Les Enfants terribles de Jean-Pierre Melville

Fiche technique

  • Titre original : Les Enfants terribles
  • Réalisation : Jean-Pierre Melville
  • Scénario : Jean Cocteau et Jean-Pierre Melville
  • Adaptation : Jean Cocteau d'après son roman Les Enfants terribles (Éditions Grasset, 1929)
  • Dialogues : Jean Cocteau
  • Assistants-réalisation : Claude Pinoteau, Serge Bourguignon, Jacques Guymont et Michel Drach
  • Décors : Émile Mathys et Jean-Pierre Melville
  • Costumes : Christian Dior, pour certains costumes de Nicole Stéphane
  • Maquillages : Hagop Arakelian
  • Photographie : Henri Decaë
  • Cadrage : J. Thibaudier
  • Son : Jacques Gallois, Jacques Carrère
  • Assistants son : Dagonneau et Durand
  • Montage : Monique Bonnot, assistée de C. Charbonneau et Claude Durand
  • Musique : Johann Sebastian Bach, Giuseppe Torelli et Antonio Vivaldi
  • Direction musicale : Paul Bonneau
  • Directeurs de production : Jean-Pierre Melville et Jacques Braley
  • Société de production : Melville Productions (France)
  • Sociétés de distribution : Gaumont (France), Théâtre du Temple (France)
  • Pays d'origine : France
  • Langue : français
  • Format : 35 mm — noir et blanc — 1.37:1 — son monophonique
  • Genre : drame
  • Durée : 109 minutes
  • Date de sortie : France 29 mars 1950
  • (fr) Classifications CNC : tous publics, Art et Essai (visa d'exploitation no 9473 délivré le 24 mars 1950)

Distribution

  • Jean Cocteau (voix off) : le narrateur
  • Nicole Stephane : Élisabeth
  • Édouard Dermit : Paul
  • Jacques Bernard : Gérard
  • Renée Cosima : Agathe/Dargelos
  • Adeline Aucoc : Mariette
  • Maurice Revel : le docteur
  • Maria Cyliakus : la mère
  • Roger Gaillard : l'oncle de Gérard
  • Melvyn Martin : Michaël
  • Jean-Marie Robain : le proviseur
  • Annabel Buffet (créditée « Annabel ») : le mannequin
  • Émile Mathys : le censeur
  • Étienne Aubray
  • Rachel Devirys
  • Hélène Rémy
  • Pierre Bénichou : figuration (scène coupée au montage)

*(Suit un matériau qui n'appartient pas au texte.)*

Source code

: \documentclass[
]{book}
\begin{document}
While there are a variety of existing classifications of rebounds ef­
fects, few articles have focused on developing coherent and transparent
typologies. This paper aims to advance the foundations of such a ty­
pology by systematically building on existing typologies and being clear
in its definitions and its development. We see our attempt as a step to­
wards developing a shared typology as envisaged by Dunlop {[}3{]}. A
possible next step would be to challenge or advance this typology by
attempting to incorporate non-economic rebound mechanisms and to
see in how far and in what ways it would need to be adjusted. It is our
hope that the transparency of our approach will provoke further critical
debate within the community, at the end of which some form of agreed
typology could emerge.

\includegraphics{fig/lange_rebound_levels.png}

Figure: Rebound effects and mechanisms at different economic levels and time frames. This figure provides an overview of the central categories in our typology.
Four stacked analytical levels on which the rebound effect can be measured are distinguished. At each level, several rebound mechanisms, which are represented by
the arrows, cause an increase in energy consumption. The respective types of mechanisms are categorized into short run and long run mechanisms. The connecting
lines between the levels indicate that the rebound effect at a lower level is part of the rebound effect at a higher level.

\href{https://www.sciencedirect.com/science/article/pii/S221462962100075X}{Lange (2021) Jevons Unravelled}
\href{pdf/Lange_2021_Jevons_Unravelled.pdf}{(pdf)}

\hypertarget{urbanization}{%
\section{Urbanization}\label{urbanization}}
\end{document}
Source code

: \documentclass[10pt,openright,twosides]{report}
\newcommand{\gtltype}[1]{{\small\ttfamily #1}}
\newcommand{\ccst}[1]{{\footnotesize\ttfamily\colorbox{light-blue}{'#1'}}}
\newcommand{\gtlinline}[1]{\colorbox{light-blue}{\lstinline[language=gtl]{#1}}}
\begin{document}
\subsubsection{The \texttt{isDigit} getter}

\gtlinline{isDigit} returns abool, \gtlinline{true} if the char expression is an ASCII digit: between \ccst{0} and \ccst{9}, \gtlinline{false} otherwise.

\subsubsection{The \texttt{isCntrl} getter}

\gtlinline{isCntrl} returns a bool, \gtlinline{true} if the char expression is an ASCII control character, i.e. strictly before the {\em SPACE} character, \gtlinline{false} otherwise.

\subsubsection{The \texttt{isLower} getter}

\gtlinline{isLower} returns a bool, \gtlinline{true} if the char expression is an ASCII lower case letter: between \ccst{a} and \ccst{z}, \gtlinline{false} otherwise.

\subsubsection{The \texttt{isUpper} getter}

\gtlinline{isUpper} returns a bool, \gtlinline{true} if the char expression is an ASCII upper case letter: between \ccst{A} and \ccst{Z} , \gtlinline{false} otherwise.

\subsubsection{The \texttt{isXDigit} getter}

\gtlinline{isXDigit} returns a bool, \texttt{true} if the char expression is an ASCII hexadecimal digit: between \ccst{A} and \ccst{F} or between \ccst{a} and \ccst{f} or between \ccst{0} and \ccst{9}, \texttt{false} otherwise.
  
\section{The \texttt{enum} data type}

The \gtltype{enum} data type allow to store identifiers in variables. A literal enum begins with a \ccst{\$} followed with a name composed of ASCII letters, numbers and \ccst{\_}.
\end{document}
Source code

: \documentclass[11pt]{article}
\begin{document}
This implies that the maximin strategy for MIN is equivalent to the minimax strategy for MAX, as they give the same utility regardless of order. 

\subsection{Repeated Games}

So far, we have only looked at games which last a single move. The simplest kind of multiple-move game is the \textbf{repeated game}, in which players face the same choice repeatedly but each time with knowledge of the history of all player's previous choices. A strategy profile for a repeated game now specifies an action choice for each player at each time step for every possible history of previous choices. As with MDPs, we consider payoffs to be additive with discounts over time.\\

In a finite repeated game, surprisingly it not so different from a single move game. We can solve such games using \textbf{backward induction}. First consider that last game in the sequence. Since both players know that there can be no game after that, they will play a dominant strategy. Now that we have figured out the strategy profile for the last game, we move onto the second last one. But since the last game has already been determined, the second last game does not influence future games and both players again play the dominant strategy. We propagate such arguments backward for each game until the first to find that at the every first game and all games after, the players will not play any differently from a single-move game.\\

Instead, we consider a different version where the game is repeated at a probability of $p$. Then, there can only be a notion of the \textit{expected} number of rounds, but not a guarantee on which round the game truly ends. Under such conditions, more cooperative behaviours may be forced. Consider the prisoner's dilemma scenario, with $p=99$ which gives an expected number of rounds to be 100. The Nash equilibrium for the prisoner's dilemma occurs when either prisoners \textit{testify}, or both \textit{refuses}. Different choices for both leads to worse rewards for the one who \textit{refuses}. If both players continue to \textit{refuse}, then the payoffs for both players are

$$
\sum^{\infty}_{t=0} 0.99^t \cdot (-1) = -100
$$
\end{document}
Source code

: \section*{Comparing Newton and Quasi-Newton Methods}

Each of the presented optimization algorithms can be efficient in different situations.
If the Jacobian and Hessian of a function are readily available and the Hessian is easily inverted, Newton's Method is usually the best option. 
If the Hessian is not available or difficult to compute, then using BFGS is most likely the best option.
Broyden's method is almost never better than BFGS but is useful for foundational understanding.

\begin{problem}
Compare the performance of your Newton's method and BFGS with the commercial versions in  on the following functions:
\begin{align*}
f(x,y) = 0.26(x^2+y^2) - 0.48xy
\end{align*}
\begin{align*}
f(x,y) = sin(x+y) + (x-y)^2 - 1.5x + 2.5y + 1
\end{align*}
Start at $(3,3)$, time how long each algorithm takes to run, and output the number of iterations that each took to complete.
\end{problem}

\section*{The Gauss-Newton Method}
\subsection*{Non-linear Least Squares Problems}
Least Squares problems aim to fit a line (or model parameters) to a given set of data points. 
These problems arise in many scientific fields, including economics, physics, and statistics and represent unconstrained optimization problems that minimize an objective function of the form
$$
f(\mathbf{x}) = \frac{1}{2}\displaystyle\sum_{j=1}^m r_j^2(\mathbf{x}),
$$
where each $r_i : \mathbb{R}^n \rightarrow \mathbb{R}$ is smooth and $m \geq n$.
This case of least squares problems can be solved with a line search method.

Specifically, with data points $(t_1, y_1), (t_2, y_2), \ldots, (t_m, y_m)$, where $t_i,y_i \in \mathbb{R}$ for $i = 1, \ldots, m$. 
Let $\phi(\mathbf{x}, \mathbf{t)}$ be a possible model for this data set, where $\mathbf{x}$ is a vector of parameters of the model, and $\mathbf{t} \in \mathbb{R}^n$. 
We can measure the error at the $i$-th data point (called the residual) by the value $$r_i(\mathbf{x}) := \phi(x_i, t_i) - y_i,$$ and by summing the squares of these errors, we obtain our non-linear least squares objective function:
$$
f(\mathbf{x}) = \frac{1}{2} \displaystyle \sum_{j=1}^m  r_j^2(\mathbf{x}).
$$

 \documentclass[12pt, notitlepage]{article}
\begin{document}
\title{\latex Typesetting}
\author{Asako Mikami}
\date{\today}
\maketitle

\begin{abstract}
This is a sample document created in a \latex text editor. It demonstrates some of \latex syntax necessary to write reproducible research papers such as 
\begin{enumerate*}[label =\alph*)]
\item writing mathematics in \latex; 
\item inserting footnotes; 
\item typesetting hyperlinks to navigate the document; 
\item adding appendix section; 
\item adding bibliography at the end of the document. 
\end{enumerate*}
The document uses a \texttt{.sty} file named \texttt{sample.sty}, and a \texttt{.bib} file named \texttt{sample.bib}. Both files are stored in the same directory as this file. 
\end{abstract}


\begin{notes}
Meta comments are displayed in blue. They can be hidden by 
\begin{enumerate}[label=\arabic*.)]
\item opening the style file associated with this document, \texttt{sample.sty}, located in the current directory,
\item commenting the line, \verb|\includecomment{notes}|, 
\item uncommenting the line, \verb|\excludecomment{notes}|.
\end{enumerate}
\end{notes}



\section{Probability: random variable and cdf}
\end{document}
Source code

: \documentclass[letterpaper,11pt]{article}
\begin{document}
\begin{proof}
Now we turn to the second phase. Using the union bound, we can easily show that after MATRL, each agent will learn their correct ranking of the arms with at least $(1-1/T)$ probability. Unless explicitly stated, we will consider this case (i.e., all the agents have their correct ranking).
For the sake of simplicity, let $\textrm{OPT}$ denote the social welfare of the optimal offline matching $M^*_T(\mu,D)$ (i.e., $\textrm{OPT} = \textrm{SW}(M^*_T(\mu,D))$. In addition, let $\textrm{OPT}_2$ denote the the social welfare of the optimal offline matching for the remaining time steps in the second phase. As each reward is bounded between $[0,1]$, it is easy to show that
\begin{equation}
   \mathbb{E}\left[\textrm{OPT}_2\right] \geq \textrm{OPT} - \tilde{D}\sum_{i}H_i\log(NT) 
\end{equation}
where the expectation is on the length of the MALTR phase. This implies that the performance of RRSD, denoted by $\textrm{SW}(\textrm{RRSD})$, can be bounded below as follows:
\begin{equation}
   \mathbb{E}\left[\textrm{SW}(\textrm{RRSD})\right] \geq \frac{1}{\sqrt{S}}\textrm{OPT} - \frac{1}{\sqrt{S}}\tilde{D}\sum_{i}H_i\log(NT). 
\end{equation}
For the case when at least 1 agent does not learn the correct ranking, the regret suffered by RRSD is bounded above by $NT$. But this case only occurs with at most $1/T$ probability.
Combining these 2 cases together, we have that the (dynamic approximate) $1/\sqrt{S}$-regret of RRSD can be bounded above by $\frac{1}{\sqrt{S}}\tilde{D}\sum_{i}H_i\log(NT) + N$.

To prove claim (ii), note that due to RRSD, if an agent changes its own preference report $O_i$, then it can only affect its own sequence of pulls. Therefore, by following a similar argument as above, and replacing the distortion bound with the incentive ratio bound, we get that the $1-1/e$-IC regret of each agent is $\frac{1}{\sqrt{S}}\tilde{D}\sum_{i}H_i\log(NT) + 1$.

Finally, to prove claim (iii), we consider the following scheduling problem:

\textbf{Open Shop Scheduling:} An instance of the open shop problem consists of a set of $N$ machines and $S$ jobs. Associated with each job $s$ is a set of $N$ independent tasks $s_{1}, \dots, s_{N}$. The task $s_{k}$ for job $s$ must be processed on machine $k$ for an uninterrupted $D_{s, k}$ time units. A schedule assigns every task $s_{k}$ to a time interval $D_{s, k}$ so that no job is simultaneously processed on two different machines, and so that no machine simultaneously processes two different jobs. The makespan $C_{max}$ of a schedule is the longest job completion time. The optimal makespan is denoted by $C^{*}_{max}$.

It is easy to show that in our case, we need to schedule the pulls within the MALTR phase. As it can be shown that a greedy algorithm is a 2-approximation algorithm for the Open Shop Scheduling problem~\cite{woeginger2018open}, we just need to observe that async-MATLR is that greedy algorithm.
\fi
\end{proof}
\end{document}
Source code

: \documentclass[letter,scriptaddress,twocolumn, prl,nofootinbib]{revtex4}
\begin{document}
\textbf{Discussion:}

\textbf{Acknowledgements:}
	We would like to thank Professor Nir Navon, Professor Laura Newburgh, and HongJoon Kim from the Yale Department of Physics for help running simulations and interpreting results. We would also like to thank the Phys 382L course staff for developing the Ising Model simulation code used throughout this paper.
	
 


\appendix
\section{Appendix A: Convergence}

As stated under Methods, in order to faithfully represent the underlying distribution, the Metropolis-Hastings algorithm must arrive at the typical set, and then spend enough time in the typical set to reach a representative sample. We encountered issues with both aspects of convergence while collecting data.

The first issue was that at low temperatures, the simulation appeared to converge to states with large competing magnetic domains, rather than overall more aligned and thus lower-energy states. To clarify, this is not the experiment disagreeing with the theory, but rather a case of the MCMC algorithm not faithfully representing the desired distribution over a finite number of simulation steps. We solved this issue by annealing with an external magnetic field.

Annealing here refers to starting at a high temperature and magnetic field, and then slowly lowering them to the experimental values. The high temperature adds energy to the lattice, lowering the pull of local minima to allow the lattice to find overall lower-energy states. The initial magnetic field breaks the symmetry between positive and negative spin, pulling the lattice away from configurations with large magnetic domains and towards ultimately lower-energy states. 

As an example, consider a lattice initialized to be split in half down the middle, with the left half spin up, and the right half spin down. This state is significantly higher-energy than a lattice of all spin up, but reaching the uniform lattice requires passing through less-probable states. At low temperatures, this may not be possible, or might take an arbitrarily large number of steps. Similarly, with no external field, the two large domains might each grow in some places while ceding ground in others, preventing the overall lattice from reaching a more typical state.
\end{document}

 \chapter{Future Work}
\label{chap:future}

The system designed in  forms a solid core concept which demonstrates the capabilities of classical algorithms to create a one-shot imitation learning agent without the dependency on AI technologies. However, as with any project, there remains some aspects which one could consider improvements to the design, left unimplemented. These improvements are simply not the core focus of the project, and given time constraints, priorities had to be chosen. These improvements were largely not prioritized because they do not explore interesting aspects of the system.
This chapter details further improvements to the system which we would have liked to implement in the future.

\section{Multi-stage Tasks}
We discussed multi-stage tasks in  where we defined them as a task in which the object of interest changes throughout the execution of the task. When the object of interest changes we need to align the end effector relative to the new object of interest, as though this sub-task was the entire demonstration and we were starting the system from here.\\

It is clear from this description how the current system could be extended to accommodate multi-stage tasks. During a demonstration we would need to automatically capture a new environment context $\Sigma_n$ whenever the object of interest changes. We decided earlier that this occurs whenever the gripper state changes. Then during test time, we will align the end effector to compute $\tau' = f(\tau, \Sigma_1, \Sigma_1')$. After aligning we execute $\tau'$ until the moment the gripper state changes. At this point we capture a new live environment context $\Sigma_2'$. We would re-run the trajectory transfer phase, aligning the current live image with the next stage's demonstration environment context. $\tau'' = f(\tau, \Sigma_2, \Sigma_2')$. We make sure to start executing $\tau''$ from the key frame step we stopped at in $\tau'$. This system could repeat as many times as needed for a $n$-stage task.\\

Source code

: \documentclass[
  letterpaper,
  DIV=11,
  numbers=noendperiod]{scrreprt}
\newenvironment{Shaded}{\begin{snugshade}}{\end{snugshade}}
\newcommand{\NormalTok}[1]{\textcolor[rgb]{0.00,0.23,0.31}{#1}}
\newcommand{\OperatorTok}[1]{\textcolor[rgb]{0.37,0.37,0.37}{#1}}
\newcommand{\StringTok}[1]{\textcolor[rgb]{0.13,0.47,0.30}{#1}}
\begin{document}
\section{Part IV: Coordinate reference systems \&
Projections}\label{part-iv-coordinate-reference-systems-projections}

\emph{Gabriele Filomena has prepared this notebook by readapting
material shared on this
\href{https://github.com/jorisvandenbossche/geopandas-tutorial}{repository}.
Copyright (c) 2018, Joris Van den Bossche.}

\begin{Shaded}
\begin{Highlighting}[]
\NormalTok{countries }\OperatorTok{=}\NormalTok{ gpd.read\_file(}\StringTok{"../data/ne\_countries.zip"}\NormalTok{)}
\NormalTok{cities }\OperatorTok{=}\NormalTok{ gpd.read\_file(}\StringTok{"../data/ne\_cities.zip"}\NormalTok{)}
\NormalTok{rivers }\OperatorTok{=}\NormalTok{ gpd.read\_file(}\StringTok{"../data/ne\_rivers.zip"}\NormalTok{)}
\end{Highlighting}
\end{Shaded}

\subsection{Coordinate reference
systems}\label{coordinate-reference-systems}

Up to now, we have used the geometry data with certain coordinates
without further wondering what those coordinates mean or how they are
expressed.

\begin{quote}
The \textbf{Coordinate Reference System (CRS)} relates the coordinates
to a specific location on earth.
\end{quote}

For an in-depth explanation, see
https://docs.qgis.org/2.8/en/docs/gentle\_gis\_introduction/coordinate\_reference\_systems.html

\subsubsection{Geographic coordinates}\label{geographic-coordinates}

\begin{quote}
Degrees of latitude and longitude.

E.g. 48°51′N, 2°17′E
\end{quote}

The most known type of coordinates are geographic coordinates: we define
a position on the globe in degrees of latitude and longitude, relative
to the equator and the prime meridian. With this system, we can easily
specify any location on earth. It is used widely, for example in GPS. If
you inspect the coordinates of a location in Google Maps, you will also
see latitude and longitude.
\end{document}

Critique lors de la sortie en salle le 07/08/2010 Par Bernard Génin

Film de Jean-Pierre Melville (France, 1949). Scénario : J.-P. Melville et Jean Cocteau. Image : Henri Decae. Musique : Bach et Vivaldi. 110 mn. NB. Avec Nicole Stéphane : Elisabeth. Edouard Dhermitte : Paul. Renée Cosima : Agathe et Dargelos. Jacques Bernard : Gérard.

Genre : huis clos vénéneux.

C'est une scène célèbre et magnifique dans l'oeuvre de Jean Cocteau : Paul, un jeune garçon, reçoit en pleine poitrine une boule de neige lancée par Dargelos, l'élève qu'il admire. Paul tombe malade. Il est soigné par sa soeur Elisabeth, avec laquelle il vit un huis clos passionnel qui va tourner au drame.

Séduit par le style du Silence de la mer, Jean Cocteau lui-même choisit Jean-Pierre Melville pour porter son livre à l'écran. Film littéraire donc, avec voix off (celle de l'écrivain), où l'enjeu est de recréer un monde étouffant, avec ange du mal et figures machiavéliques : Paul se prétend épris d'une jeune Agathe, qui n'est autre que le substitut de Dargelos (la même comédienne incarne les deux rôles). Et la soeur, devinant que cet amour n'est pas pour lui, en délivre son frère...

Melville a préservé le charme vénéneux du livre, son côté intemporel aussi. A sa sortie, il déconcerta. Beaucoup furent dérangés par le jeu maladroit d'Edouard Dhermitte. Seuls les futurs réalisateurs de la Nouvelle Vague y virent une oeuvre qui ne ressemblait à rien de ce qui se faisait alors dans le cinéma français. Dans le rôle d'Elisabeth, Nicole Stéphane (l'héroïne muette du Silence de la mer) est inoubliable.